Softmax Function and its Role in Neural Networks

What is the Softmax function?

In this article, we will review the Softmax function and its role in neural networks. It is typically used in the output layer of a multi-class classification neural network to predict the class label for a given input.

The outline of the article is as follows. We begin by motivating the need for the softmax function in neural networks. We then review some alternatives, like the Linear and Sigmoid functions and vector normalization and why they don’t work for the intended purpose. We then detail the Softmax function and outline some of its properties. Finally, we conclude by relating it to the original goal of multi-class classification.

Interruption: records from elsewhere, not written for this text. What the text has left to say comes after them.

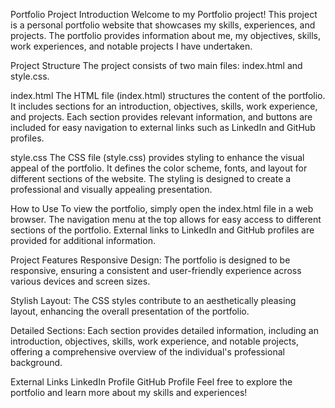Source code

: Portfolio Project
Introduction
Welcome to my Portfolio project! This project is a personal portfolio website that showcases my skills, experiences, and projects. The portfolio provides information about me, my objectives, skills, work experiences, and notable projects I have undertaken.

Project Structure
The project consists of two main files: index.html and style.css.

index.html
The HTML file (index.html) structures the content of the portfolio. It includes sections for an introduction, objectives, skills, work experience, and projects. Each section provides relevant information, and buttons are included for easy navigation to external links such as LinkedIn and GitHub profiles.

style.css
The CSS file (style.css) provides styling to enhance the visual appeal of the portfolio. It defines the color scheme, fonts, and layout for different sections of the website. The styling is designed to create a professional and visually appealing presentation.

How to Use
To view the portfolio, simply open the index.html file in a web browser. The navigation menu at the top allows for easy access to different sections of the portfolio. External links to LinkedIn and GitHub profiles are provided for additional information.

Project Features
Responsive Design: The portfolio is designed to be responsive, ensuring a consistent and user-friendly experience across various devices and screen sizes.

Stylish Layout: The CSS styles contribute to an aesthetically pleasing layout, enhancing the overall presentation of the portfolio.

Detailed Sections: Each section provides detailed information, including an introduction, objectives, skills, work experience, and notable projects, offering a comprehensive overview of the individual's professional background.

External Links
LinkedIn Profile
GitHub Profile
Feel free to explore the portfolio and learn more about my skills and experiences!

What is the Softmax function?
Motivation: why do we need the Softmax function
Alternatives to Softmax function and why they don’t work
Softmax Activation
Some Properties of the Softmax Activation Function
Role in Multi-Class Classification
Conclusion
References

Motivation: why do we need the Softmax function

The multi-class classification problem entails assigning a class label to a given input among more than 2 possible classes (which is referred to as Binary classification). Machine learning models achieve this by estimating the probabilities for each of the classes being the correct label for the input. The label with the highest probability is then chosen as the prediction. Thus, a deep learning neural network, must also output probabilities for each of the class labels.

The need of a dedicated output layer in neural networks arises because typically, the training process causes the penultimate layer to produce real-valued raw outputs of arbitrary scale. They are not guaranteed to be probabilities and therefore not well-suited for making predictions.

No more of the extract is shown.